From the first line of the data down to and including the line with "विलापयेदात्मनि सर्वकारणे ।", copy everything exactly, leaving out pictures.

•••

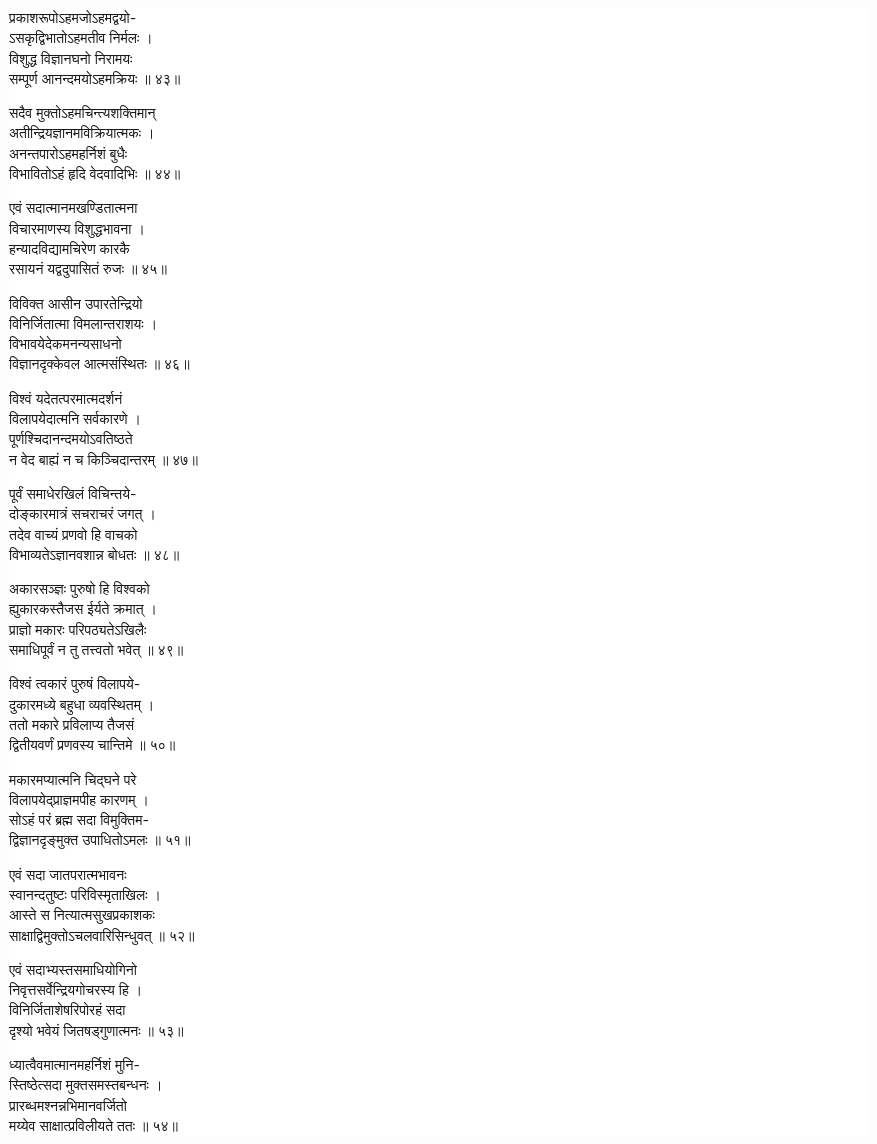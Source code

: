 प्रकाशरूपोऽहमजोऽहमद्वयो-  
       ऽसकृद्विभातोऽहमतीव निर्मलः ।  
विशुद्ध विज्ञानघनो निरामयः  
       सम्पूर्ण आनन्दमयोऽहमक्रियः ॥ ४३॥  
  
सदैव मुक्तोऽहमचिन्त्यशक्तिमान्  
       अतीन्द्रियज्ञानमविक्रियात्मकः ।  
अनन्तपारोऽहमहर्निशं बुधैः  
       विभावितोऽहं हृदि वेदवादिभिः ॥ ४४॥  
  
एवं सदात्मानमखण्डितात्मना  
       विचारमाणस्य विशुद्धभावना ।  
हन्यादविद्यामचिरेण कारकै  
       रसायनं यद्वदुपासितं रुजः ॥ ४५॥  
  
विविक्त आसीन उपारतेन्द्रियो  
       विनिर्जितात्मा विमलान्तराशयः ।  
विभावयेदेकमनन्यसाधनो  
       विज्ञानदृक्केवल आत्मसंस्थितः ॥ ४६॥  
  
विश्वं यदेतत्परमात्मदर्शनं  
       विलापयेदात्मनि सर्वकारणे ।  
पूर्णश्चिदानन्दमयोऽवतिष्ठते  
       न वेद बाह्यं न च किञ्चिदान्तरम् ॥ ४७॥  
  
पूर्वं समाधेरखिलं विचिन्तये-  
       दोङ्कारमात्रं सचराचरं जगत् ।  
तदेव वाच्यं प्रणवो हि वाचको  
       विभाव्यतेऽज्ञानवशान्न बोधतः ॥ ४८॥  
  
अकारसञ्ज्ञः पुरुषो हि विश्वको  
       ह्युकारकस्तैजस ईर्यते क्रमात् ।  
प्राज्ञो मकारः परिपठ्यतेऽखिलैः  
       समाधिपूर्वं न तु तत्त्वतो भवेत् ॥ ४९॥  
  
विश्वं त्वकारं पुरुषं विलापये-  
       दुकारमध्ये बहुधा व्यवस्थितम् ।  
ततो मकारे प्रविलाप्य तैजसं  
       द्वितीयवर्णं प्रणवस्य चान्तिमे ॥ ५०॥  
  
मकारमप्यात्मनि चिद्घने परे  
       विलापयेद्प्राज्ञमपीह कारणम् ।  
सोऽहं परं ब्रह्म सदा विमुक्तिम-  
       द्विज्ञानदृङ्मुक्त उपाधितोऽमलः ॥ ५१॥  
  
एवं सदा जातपरात्मभावनः  
       स्वानन्दतुष्टः परिविस्मृताखिलः ।  
आस्ते स नित्यात्मसुखप्रकाशकः  
       साक्षाद्विमुक्तोऽचलवारिसिन्धुवत् ॥ ५२॥  
  
एवं सदाभ्यस्तसमाधियोगिनो  
       निवृत्तसर्वेन्द्रियगोचरस्य हि ।  
विनिर्जिताशेषरिपोरहं सदा  
       दृश्यो भवेयं जितषड्गुणात्मनः ॥ ५३॥  
  
ध्यात्वैवमात्मानमहर्निशं मुनि-  
       स्तिष्ठेत्सदा मुक्तसमस्तबन्धनः ।  
प्रारब्धमश्नन्नभिमानवर्जितो  
       मय्येव साक्षात्प्रविलीयते ततः ॥ ५४॥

•••

Written response
Source code

: प्रकाशरूपोऽहमजोऽहमद्वयो-  
       ऽसकृद्विभातोऽहमतीव निर्मलः ।  
विशुद्ध विज्ञानघनो निरामयः  
       सम्पूर्ण आनन्दमयोऽहमक्रियः ॥ ४३॥  
  
सदैव मुक्तोऽहमचिन्त्यशक्तिमान्  
       अतीन्द्रियज्ञानमविक्रियात्मकः ।  
अनन्तपारोऽहमहर्निशं बुधैः  
       विभावितोऽहं हृदि वेदवादिभिः ॥ ४४॥  
  
एवं सदात्मानमखण्डितात्मना  
       विचारमाणस्य विशुद्धभावना ।  
हन्यादविद्यामचिरेण कारकै  
       रसायनं यद्वदुपासितं रुजः ॥ ४५॥  
  
विविक्त आसीन उपारतेन्द्रियो  
       विनिर्जितात्मा विमलान्तराशयः ।  
विभावयेदेकमनन्यसाधनो  
       विज्ञानदृक्केवल आत्मसंस्थितः ॥ ४६॥  
  
विश्वं यदेतत्परमात्मदर्शनं  
       विलापयेदात्मनि सर्वकारणे ।  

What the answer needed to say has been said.